(DATASET RECORDS begins)

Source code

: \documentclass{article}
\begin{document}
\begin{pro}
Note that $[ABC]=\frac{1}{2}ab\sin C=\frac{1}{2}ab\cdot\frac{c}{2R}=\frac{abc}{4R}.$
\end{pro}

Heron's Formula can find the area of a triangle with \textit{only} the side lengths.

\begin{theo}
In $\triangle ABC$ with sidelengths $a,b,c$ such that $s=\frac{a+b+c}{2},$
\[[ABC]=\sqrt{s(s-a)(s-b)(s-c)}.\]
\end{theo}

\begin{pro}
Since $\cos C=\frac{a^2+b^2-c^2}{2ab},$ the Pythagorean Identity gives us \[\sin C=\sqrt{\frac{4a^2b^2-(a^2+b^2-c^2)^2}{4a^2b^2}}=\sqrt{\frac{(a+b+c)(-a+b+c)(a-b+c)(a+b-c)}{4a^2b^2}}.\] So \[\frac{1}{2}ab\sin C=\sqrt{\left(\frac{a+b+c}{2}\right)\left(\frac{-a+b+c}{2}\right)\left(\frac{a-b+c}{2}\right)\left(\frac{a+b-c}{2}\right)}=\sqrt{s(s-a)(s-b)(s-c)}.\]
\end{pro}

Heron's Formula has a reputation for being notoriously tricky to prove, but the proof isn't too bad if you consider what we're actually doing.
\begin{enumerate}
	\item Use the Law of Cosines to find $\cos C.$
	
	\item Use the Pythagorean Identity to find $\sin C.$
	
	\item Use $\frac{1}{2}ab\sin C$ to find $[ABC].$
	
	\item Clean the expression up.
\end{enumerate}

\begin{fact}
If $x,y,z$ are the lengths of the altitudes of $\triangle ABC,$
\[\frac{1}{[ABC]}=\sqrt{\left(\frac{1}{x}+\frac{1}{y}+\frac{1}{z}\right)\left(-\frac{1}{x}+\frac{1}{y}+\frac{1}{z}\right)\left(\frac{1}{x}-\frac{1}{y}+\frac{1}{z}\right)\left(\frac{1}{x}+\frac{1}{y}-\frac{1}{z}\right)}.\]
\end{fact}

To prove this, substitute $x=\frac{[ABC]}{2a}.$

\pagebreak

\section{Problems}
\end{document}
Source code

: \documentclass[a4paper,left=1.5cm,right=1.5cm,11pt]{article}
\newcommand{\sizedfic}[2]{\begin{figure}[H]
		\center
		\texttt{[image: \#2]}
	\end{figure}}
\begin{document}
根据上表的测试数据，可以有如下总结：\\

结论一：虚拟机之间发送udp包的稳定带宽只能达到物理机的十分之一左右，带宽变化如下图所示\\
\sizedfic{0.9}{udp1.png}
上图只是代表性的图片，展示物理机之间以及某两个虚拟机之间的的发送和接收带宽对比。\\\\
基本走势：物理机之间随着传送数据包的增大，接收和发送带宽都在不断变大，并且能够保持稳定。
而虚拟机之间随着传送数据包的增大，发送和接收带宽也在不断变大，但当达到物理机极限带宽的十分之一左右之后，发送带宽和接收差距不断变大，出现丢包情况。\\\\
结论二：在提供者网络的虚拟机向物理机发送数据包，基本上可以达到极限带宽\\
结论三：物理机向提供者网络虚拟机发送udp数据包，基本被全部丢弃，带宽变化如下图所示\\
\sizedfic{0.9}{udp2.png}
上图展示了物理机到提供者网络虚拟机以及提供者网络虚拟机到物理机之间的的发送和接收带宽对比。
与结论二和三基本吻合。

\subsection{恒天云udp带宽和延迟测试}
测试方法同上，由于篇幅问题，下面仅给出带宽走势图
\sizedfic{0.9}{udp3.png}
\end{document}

(DATASET RECORDS ends)

**WHAT TO DO**
Which lines above hold the word "prove"? Copy each of them.

**RESULT FOR THIS EXERCISE**
Heron's Formula has a reputation for being notoriously tricky to prove, but the proof isn't too bad if you consider what we're actually doing.
To prove this, substitute $x=\frac{[ABC]}{2a}.$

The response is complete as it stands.